Perhaps the most Mississippi-centric Super Bowl is history, and your Mississippi Today sports columnist has some thoughts on Kansas City’s thrill-packed 38-35 victory.
First and foremost, our Mississippi lads did not let us down. We’ll get to that, but first let’s get to the play everyone wanted to talk about immediately after the game. Yes, I am referring to the holding call against Philadelphia cornerback James Bradbury with just under two minutes to play.
Patrick Mahomes – the fast-growing legend – threw an incomplete pass intended for Juju Smith-Schuster in the end zone on third down, seemingly setting up a chip-shot field goal that would give Kansas City a 3-point lead but also give the Eagles and their heroic quarterback Jalen Hurts plenty of time to either tie the game or perhaps win it.
But wait! An official flagged Bradbury for holding Smith-Schuster on the play, which he clearly did. Bradbury reached out and grabbed Smith-Schuster’s jersey, delaying him a split second on his route.
The Chiefs were awarded a first down and then were able to run the clock down, kick the winning field goal with just seconds to play for the victory. It was an anti-climactic finish to what was an otherwise entertaining game.
FOX network commentator Greg Olsen – who was terrific, by the way – immediately questioned whether the officials should make that call in that situation. Seemingly millions of fans did the same on social media. “You can’t make that call in that situation,” seemed to be the consensus opinion.
Here’s the deal: Smith-Schuster was the intended receiver on the play. He faked a pass pattern across the middle, then cut back to the outside. Fooled, Bradbury reached out and grabbed Smith-Schuster’s jersey. It was holding, plain and simple. In my opinion, you have to make that call regardless of how much time is left. I don’t subscribe to the “the officials shouldn’t decide the outcome” opinion. I look at it this way: A clear infraction of the rules should not decide the outcome.
It was the right call. And apparently Bradbury knew it. “It was holding,” he said, afterward. “I tugged the jersey.”

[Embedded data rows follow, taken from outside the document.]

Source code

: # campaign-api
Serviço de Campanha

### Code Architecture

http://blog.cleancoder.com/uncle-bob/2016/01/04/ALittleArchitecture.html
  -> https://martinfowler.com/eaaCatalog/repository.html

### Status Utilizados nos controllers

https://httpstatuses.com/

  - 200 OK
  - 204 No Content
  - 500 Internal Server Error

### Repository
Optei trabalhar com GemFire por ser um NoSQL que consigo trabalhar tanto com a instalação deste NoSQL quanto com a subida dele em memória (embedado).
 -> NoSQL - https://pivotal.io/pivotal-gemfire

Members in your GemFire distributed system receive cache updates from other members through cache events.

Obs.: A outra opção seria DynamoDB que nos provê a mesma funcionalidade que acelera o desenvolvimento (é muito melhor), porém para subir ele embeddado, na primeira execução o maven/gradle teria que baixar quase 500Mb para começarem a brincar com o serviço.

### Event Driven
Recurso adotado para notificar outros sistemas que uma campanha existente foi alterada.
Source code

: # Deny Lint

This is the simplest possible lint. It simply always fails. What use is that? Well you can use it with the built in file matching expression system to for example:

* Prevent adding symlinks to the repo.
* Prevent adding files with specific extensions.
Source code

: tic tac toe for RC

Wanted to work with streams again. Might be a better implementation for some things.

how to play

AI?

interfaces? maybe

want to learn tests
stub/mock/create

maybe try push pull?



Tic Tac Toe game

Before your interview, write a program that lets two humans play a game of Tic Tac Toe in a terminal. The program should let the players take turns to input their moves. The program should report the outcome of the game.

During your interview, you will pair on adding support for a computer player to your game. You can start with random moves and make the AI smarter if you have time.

Mississippians – and there were nine on the two rosters – did not disappoint. A.J. Brown, the Eagles’s splendid receiver from Starkville and Ole Miss, caught six passes for 96 yards, including a 45-yard touchdown. Those are winning statistics in a losing effort. Brown clearly has become one of the best receivers in the sport.
For the winning Chiefs, defensive tackle Chris Jones of Houston and Mississippi State, anchored the defensive line, occupying two Eagles blockers for most of the night. Willie Gay, who weighs 240 and runs like a halfback, was in on eight tackles ranging from sideline to sideline from his middle linebacker position. Linebacker Darius Harris of Horn Lake and Middle Tennessee State was in on one tackle.
Eagles running back Kenneth Gainwell from Yazoo County and Memphis, accounted for 52 yards total, running for 21, catching four passes for 20 more and running back a kickoff 11 yards. He scored an apparent touchdown on the first possession of the game only to have it nullified by replay. Eagles and former Southern Miss wide receiver Quez Watkins caught one pass for six yards and narrowly missed a diving try for a much longer pass. It would have been a terrific catch and it’s a play he has made before both for the Golden Eagles and the NFL Eagles.
Also for the Eagles, cornerback Darius Slay, formerly of Mississippi State, made four tackles and big Fletcher Cox of Yazoo and Mississippi State made one tackle. Cox, as Jones, was often double-teamed by Chiefs blockers. Cox and Jones are perfect examples of how misleading the statistics of defensive linemen can be. Their tackle totals were meager, yet they consistently did their jobs, occupying two blockers.
Seemed a shame that one of the quarterbacks, Mahomes or Hurts, had to walk off the field a loser. Both played marvelously. Put it this way: Hurts threw for 304 yards and a touchdown, ran for 70 yards and three touchdowns, did not throw an interception – and lost. What Mahomes did, willing the Chiefs to victory on one good leg, is the stuff legends are made of – and he is one at age 27.